Good morning, class.
It’s National Women’s History Month, and as usual, I’m celebrating through literature! Out of the many, I’ve picked my favorite female authors and poets who have changed the game (and just to be clear, it may be a national holiday, but my picks are global).
These are in no order, and I’ve included their most notable works (and links to previous blog posts, if you want to hear more of my ramblings . . . enter at your own risk).
- Jane Austen: Pride and Prejudice, Sense and Sensibility, Emma, Persuasion
- J. K. Rowling: The Harry Potter Series
- Harper Lee: To Kill a Mockingbird and Go Set a Watchman
- S. E. Hinton: The Outsiders
- Lois Lowry: The Giver and Number the Stars
- The Brontë Sisters: Jane Eyre by Charlotte Brontë, Wuthering Heights by Emily Brontë, and The Tenant of Wildfell Hall by Anne Brontë
- Alice Walker: The Color Purple
- Emily Dickinson: various poetry
- Maya Angelou: I Know Why the Caged Bird Sings and various poetry
- Sylvia Plath: The Bell Jar and various poetry
- Claudia Rankine: Citizen: An American Lyric
- Mary Shelley: Frankenstein
- Elizabeth Bishop: various poetry
- Phillis Wheatley: various poetry
- Mary Wollstonecraft: A Vindication of the Rights of Women
- Virginia Woolf: Mrs.
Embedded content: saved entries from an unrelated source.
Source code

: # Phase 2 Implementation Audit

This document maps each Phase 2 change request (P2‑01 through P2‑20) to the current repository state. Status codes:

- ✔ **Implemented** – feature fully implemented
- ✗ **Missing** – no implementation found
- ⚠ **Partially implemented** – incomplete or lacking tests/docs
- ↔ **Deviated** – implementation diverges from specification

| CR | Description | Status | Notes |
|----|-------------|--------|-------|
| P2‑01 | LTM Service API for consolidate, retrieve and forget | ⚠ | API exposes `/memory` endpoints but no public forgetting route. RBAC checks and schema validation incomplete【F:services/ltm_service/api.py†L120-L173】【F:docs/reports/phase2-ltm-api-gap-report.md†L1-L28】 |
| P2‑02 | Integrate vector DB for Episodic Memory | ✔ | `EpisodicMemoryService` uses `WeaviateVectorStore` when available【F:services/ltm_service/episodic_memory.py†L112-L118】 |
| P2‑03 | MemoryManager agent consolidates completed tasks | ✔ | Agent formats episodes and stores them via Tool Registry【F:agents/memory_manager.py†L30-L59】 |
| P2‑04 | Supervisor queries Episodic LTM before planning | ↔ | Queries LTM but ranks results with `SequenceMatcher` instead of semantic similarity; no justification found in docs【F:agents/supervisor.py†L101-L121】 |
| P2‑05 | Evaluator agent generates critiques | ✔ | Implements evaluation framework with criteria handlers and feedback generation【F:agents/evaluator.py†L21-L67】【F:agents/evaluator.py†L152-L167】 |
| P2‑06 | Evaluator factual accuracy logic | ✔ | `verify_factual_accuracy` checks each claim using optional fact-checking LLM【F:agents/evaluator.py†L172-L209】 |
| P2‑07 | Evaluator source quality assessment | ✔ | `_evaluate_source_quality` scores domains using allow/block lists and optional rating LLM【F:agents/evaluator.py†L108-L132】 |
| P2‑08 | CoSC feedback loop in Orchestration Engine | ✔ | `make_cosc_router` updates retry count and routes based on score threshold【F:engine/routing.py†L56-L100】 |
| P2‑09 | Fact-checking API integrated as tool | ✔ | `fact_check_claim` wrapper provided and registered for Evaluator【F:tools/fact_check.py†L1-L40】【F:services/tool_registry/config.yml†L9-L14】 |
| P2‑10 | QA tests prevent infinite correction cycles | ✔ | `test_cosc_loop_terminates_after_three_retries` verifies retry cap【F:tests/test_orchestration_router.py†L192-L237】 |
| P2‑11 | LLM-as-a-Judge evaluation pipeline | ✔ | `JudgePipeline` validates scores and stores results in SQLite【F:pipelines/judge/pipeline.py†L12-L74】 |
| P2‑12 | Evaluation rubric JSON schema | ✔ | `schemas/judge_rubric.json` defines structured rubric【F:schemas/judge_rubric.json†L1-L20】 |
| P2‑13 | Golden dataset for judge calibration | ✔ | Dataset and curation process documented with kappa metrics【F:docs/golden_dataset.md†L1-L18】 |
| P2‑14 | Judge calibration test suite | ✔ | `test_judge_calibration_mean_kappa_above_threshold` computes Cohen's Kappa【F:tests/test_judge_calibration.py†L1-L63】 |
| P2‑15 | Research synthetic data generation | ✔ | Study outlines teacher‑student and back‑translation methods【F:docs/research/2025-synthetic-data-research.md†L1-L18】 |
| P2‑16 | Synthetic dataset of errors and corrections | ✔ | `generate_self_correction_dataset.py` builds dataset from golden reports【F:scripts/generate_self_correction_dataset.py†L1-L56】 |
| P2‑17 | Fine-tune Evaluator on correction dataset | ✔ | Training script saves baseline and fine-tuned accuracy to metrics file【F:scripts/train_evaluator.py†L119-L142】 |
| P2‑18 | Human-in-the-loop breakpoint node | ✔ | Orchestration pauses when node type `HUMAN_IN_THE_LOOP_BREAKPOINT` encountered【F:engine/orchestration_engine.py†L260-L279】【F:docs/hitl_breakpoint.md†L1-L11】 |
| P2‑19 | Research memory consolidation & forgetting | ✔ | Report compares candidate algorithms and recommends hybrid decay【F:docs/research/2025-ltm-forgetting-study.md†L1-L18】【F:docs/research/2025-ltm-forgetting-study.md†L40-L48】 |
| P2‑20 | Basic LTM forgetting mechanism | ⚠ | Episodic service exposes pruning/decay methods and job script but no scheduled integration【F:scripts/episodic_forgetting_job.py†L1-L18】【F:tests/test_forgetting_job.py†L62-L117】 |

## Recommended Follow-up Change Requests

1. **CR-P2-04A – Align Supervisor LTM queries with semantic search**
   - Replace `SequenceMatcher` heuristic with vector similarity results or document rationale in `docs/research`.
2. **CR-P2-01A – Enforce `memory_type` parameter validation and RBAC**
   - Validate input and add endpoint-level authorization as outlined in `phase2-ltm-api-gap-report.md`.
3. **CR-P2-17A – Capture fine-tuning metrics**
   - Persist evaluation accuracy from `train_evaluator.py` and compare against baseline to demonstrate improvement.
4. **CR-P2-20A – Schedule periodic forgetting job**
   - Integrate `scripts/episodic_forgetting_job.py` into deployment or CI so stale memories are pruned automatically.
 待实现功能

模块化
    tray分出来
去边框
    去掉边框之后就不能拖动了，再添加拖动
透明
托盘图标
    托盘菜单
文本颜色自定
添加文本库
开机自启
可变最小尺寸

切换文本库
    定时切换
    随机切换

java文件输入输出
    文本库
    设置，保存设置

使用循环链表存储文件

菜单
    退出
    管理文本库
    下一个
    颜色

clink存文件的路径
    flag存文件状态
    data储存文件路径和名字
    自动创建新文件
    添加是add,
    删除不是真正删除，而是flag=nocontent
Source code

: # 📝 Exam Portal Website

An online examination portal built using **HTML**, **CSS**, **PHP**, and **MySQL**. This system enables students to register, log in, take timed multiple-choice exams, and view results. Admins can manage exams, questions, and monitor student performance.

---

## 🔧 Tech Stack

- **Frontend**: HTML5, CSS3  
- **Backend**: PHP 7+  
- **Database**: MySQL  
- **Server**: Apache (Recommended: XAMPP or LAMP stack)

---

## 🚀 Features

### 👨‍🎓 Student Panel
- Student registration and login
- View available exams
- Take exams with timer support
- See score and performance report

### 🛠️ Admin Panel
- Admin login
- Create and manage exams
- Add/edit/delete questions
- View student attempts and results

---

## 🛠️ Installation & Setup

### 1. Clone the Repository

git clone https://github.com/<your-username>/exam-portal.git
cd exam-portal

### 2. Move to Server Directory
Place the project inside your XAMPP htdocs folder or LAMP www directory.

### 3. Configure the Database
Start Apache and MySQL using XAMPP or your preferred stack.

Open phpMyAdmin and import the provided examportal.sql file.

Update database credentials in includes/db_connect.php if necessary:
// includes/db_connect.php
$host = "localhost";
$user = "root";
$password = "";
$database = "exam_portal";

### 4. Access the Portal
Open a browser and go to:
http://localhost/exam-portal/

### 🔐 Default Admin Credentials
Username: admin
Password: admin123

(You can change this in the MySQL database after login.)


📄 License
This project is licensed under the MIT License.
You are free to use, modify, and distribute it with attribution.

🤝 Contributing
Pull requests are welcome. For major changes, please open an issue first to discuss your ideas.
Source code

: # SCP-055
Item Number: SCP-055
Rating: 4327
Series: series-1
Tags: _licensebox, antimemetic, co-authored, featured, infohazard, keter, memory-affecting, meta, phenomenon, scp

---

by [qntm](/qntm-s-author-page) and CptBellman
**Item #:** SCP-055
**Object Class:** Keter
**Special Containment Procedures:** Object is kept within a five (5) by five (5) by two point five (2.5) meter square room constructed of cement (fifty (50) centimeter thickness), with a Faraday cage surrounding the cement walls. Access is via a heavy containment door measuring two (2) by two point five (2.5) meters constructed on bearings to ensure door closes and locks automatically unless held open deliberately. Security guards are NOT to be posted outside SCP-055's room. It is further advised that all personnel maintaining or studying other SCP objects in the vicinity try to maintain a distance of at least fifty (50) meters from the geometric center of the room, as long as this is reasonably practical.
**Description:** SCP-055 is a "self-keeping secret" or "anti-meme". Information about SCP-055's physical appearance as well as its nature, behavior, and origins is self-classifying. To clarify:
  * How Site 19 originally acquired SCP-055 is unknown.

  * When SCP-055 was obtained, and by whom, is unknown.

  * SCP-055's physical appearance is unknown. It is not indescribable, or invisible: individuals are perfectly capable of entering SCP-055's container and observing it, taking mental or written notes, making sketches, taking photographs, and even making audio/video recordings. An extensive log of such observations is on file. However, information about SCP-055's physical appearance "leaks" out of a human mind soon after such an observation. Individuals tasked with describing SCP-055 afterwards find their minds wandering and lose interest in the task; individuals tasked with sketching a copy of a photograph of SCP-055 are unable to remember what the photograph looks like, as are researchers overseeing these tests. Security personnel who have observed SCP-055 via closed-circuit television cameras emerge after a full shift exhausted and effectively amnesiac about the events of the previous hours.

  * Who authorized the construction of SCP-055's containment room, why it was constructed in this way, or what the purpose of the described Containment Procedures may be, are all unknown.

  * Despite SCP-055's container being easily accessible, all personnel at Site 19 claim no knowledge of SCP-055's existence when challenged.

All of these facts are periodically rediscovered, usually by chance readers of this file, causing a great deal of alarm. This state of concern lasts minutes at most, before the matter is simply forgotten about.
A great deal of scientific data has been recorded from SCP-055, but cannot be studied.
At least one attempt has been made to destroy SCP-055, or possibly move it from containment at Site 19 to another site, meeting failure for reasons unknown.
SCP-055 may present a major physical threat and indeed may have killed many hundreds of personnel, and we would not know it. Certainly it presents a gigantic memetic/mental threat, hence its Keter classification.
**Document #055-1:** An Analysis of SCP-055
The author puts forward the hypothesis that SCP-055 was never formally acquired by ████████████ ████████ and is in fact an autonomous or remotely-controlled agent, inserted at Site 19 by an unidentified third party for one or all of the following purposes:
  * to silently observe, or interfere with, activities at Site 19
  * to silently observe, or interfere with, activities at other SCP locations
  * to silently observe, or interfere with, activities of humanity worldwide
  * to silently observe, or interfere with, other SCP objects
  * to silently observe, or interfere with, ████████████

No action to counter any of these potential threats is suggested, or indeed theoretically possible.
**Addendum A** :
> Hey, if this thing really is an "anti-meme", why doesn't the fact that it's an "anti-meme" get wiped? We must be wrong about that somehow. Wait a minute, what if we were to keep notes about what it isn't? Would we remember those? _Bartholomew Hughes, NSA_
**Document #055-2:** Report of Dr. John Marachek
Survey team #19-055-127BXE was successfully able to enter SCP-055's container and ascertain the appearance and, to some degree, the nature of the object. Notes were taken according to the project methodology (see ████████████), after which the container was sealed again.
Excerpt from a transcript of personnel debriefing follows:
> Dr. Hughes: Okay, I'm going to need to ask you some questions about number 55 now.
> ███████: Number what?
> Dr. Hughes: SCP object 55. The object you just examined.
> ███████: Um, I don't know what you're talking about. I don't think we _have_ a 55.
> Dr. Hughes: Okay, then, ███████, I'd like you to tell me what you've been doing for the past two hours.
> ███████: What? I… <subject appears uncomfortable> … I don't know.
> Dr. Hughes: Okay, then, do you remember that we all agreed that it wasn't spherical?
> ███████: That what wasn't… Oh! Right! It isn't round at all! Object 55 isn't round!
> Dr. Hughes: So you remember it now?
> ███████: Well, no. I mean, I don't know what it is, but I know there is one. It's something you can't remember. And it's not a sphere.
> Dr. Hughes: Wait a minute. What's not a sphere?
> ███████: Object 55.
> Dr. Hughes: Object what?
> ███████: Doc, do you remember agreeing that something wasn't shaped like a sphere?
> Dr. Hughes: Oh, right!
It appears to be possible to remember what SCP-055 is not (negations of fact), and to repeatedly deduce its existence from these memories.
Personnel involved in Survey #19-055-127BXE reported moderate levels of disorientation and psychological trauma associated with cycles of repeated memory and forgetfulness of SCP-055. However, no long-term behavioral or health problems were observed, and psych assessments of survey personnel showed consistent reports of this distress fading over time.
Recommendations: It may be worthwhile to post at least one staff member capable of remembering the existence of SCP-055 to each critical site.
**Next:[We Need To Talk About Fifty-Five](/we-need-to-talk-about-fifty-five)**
Dalloway, To the Lighthouse, and A Room of One’s Own
- Aphra Behn: Oroonoko: or, the Royal Slave
We all know that this is the tip of the iceberg . . . none of these women were stopped by the male-dominated-ness of the world of literature, and neither were millions of others. So, small as it may be, consider this post an act of feminism.
Happy National Women’s History Month!